Saved data entries:
···

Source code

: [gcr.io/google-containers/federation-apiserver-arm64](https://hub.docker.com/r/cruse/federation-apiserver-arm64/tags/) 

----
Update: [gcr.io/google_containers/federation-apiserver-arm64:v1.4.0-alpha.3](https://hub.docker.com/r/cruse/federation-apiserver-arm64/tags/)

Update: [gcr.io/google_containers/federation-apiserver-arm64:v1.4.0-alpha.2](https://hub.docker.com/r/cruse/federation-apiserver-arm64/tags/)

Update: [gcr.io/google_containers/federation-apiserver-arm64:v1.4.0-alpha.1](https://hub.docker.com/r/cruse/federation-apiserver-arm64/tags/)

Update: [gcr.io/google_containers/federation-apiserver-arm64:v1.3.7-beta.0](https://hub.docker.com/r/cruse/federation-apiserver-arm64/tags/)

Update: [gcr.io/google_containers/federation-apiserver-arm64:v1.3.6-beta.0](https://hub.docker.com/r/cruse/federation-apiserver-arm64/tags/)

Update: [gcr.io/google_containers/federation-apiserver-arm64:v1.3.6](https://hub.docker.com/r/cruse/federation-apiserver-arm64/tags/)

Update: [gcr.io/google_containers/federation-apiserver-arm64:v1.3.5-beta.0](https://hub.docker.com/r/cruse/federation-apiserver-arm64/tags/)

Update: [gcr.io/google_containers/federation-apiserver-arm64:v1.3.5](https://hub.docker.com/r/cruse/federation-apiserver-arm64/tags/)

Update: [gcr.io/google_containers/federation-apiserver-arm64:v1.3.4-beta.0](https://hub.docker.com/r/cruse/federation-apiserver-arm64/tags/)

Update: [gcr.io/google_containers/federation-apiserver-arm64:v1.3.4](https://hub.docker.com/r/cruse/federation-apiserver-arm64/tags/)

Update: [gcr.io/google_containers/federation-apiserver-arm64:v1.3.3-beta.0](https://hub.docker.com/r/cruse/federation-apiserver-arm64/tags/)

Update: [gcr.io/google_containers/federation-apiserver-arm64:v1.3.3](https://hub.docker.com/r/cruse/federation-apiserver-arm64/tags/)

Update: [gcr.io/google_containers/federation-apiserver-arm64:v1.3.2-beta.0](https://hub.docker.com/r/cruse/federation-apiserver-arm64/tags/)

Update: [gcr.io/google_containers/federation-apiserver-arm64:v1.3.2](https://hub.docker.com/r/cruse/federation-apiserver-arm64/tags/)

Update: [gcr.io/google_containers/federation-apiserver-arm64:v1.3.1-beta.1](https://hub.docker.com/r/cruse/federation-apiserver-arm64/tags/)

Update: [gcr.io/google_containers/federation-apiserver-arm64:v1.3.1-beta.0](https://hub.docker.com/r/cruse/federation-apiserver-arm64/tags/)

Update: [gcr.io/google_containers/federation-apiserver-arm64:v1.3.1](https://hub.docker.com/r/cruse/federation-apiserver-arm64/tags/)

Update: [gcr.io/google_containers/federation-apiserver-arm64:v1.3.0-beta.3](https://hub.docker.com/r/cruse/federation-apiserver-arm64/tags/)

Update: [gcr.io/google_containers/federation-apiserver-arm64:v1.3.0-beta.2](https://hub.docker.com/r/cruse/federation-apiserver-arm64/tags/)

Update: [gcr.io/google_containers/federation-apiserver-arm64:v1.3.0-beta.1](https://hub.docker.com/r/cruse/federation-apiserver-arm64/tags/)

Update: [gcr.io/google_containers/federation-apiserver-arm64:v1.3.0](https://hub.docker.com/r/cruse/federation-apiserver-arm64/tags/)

···

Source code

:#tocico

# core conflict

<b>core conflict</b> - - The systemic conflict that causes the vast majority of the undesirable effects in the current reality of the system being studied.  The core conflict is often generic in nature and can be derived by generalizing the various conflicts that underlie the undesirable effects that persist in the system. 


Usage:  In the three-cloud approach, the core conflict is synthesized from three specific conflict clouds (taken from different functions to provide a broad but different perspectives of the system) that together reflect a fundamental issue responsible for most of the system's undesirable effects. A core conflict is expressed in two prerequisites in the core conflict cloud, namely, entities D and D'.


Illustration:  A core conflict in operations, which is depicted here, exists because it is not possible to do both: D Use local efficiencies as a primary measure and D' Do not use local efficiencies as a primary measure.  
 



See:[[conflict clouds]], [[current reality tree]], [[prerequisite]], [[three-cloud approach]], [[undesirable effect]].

···

EXERCISE GOAL:
What is needed is a count of the lines in the data that contain the word "reality"; please give it and no other words.

COMPLETED TASK:
2